**WORK TO COMPLETE**
What you return must match the records below exactly, down to each character.

**MATERIAL FOR THE TASK**
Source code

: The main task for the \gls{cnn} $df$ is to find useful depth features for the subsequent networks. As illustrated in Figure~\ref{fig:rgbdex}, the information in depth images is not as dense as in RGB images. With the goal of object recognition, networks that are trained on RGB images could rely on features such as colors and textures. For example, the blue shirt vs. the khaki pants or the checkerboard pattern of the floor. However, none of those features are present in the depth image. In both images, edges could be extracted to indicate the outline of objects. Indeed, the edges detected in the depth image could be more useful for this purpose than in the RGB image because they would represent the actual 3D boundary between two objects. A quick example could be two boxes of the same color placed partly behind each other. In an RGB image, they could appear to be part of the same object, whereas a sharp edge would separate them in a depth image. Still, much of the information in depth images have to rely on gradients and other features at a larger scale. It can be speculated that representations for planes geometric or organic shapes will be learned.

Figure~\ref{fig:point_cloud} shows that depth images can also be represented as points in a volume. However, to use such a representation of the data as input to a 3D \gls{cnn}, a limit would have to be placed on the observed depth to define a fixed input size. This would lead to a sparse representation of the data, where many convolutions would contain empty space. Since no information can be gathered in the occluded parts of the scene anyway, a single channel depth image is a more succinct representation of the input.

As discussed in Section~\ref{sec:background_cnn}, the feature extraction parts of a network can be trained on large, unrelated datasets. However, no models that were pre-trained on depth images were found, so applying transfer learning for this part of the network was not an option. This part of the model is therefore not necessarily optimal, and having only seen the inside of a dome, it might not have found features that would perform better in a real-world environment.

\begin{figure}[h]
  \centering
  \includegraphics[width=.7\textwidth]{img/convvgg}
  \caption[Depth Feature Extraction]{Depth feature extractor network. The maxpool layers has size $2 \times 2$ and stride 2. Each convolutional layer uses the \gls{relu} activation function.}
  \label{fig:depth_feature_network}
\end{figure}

**RESULT OF THE EXERCISE**
Source code

: The main task for the \gls{cnn} $df$ is to find useful depth features for the subsequent networks. As illustrated in Figure~\ref{fig:rgbdex}, the information in depth images is not as dense as in RGB images. With the goal of object recognition, networks that are trained on RGB images could rely on features such as colors and textures. For example, the blue shirt vs. the khaki pants or the checkerboard pattern of the floor. However, none of those features are present in the depth image. In both images, edges could be extracted to indicate the outline of objects. Indeed, the edges detected in the depth image could be more useful for this purpose than in the RGB image because they would represent the actual 3D boundary between two objects. A quick example could be two boxes of the same color placed partly behind each other. In an RGB image, they could appear to be part of the same object, whereas a sharp edge would separate them in a depth image. Still, much of the information in depth images have to rely on gradients and other features at a larger scale. It can be speculated that representations for planes geometric or organic shapes will be learned.

Figure~\ref{fig:point_cloud} shows that depth images can also be represented as points in a volume. However, to use such a representation of the data as input to a 3D \gls{cnn}, a limit would have to be placed on the observed depth to define a fixed input size. This would lead to a sparse representation of the data, where many convolutions would contain empty space. Since no information can be gathered in the occluded parts of the scene anyway, a single channel depth image is a more succinct representation of the input.

As discussed in Section~\ref{sec:background_cnn}, the feature extraction parts of a network can be trained on large, unrelated datasets. However, no models that were pre-trained on depth images were found, so applying transfer learning for this part of the network was not an option. This part of the model is therefore not necessarily optimal, and having only seen the inside of a dome, it might not have found features that would perform better in a real-world environment.

\begin{figure}[h]
  \centering
  \includegraphics[width=.7\textwidth]{img/convvgg}
  \caption[Depth Feature Extraction]{Depth feature extractor network. The maxpool layers has size $2 \times 2$ and stride 2. Each convolutional layer uses the \gls{relu} activation function.}
  \label{fig:depth_feature_network}
\end{figure}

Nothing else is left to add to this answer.